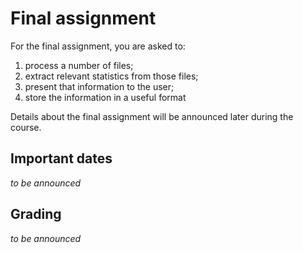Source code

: # Final assignment

For the final assignment, you are asked to:

1. process a number of files;
2. extract relevant statistics from those files;
3. present that information to the user;
4. store the information in a useful format

Details about the final assignment will be announced later during the course.

## Important dates

*to be announced*

## Grading

*to  be announced*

..............................

▸ AIM OF THE EXERCISE
Give the number of lines in the records that hold the word "assignment", with no other words.

▸ RESULT FOR THIS EXERCISE
3